Of the advisors surveyed, 78% were bullish on the S&P 500 heading into Q4, compared to 57% in the third quarter—an increase of 21 percentage points. Meanwhile, the number of bullish investors increased to 51%, up from 37% last quarter.
Similarly, advisor sentiment for the NASDAQ-100 for Q4 jumped to 71%, up from 57% for Q3. Investors’ bullish sentiment for that index also rose, from 42% to 57%.
Interestingly, the S&P 500 saw a dip in performance of 6.94% in Q3, and the NASDAQ-100 dropped 4.91% (as at September 30, 2015).
Read: When value beats growth
Looking ahead to Q4, more than half of advisors (62%) say they’re bullish on the S&P/TSX 60 Index, compared to 39% for Q3. Investors are not as optimistic about the index heading into Q4, however, despite their bullish sentiment rising 15 percentage points to 44%.
At the end of Q3, the S&P/TSX 60 Index was down 7.46% (as at September 30, 2015).
The number of advisors bullish on the S&P/TSX Capped Financial Index jumped to 62% up from 40%. Similarly, the number of investors bullish on that index rose to 46%, up from 36% in Q3.

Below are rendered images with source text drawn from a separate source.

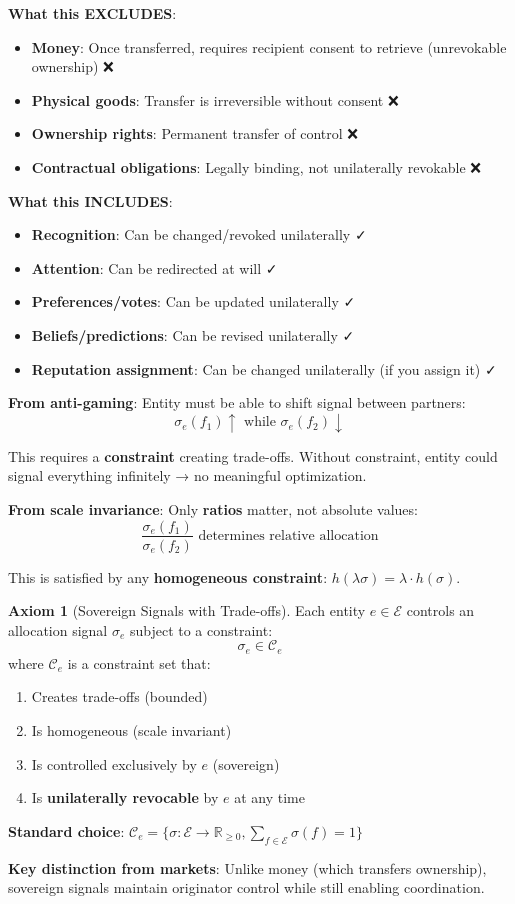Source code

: \documentclass[11pt,a4paper]{article}
\theoremstyle{definition}
\newtheorem{axiom}[theorem]{Axiom}
\theoremstyle{remark}
\newcommand{\E}{\mathcal{E}}
\begin{document}
\textbf{What this EXCLUDES}:
\begin{itemize}
\item \textbf{Money}: Once transferred, requires recipient consent to retrieve (unrevokable ownership) ❌
\item \textbf{Physical goods}: Transfer is irreversible without consent ❌
\item \textbf{Ownership rights}: Permanent transfer of control ❌
\item \textbf{Contractual obligations}: Legally binding, not unilaterally revokable ❌
\end{itemize}

\textbf{What this INCLUDES}:
\begin{itemize}
\item \textbf{Recognition}: Can be changed/revoked unilaterally ✓
\item \textbf{Attention}: Can be redirected at will ✓
\item \textbf{Preferences/votes}: Can be updated unilaterally ✓
\item \textbf{Beliefs/predictions}: Can be revised unilaterally ✓
\item \textbf{Reputation assignment}: Can be changed unilaterally (if you assign it) ✓
\end{itemize}

\textbf{From anti-gaming}: Entity must be able to shift signal between partners:
\[ \sigma_e(f_1) \uparrow \text{ while } \sigma_e(f_2) \downarrow \]

This requires a \textbf{constraint} creating trade-offs. Without constraint, entity could signal everything infinitely → no meaningful optimization.

\textbf{From scale invariance}: Only \textbf{ratios} matter, not absolute values:
\[ \frac{\sigma_e(f_1)}{\sigma_e(f_2)} \text{ determines relative allocation} \]

This is satisfied by any \textbf{homogeneous constraint}: $h(\lambda \sigma) = \lambda \cdot h(\sigma)$.

\begin{axiom}[Sovereign Signals with Trade-offs]
Each entity $e \in \E$ controls an allocation signal $\sigma_e$ subject to a constraint:
\[ \sigma_e \in \mathcal{C}_e \]
where $\mathcal{C}_e$ is a constraint set that:
\begin{enumerate}
\item Creates trade-offs (bounded)
\item Is homogeneous (scale invariant)
\item Is controlled exclusively by $e$ (sovereign)
\item Is \textbf{unilaterally revocable} by $e$ at any time
\end{enumerate}

\textbf{Standard choice}: $\mathcal{C}_e = \{\sigma : \E \to \mathbb{R}_{\ge 0}, \sum_{f \in \E} \sigma(f) = 1\}$

\textbf{Key distinction from markets}: Unlike money (which transfers ownership), sovereign signals maintain originator control while still enabling coordination.
\end{axiom}
\end{document}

For the S&P/TSX Capped Energy Index, sentiment for advisors dropped in bullishness to 37%, from 41% last quarter. The number of investors that were bullish on the energy index also declined, from 33% in Q3 to 29%.

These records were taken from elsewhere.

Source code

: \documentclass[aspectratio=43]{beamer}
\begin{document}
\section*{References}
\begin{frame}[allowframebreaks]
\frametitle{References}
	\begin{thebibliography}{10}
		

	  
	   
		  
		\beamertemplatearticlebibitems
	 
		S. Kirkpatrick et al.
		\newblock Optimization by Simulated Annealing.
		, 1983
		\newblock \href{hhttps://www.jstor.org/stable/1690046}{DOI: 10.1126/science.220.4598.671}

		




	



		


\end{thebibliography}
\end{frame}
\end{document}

Over Q3, the S&P/TSX Capped Energy Index fell 19.07% (as at September 30, 2015).
“Excess crude oil supply continues to depress global crude oil prices,” says Howard Atkinson, president of Horizons ETFs. So, “the sentiment indicators from both advisors and investors suggest they don’t expect this to change anytime soon.”
Yet, he adds, “The fourth quarter is historically stronger for natural gas returns from a seasonal perspective. As the temperature declines, [that] necessitates higher usage, and we see this sentiment reflected in the increased bullishness.”
Expectations for crude and natural gas also played into sentiment for the Canadian dollar versus the U.S. dollar: both advisors and investors displayed more bullishness and less bearishness for domestic currency, compared to Q3.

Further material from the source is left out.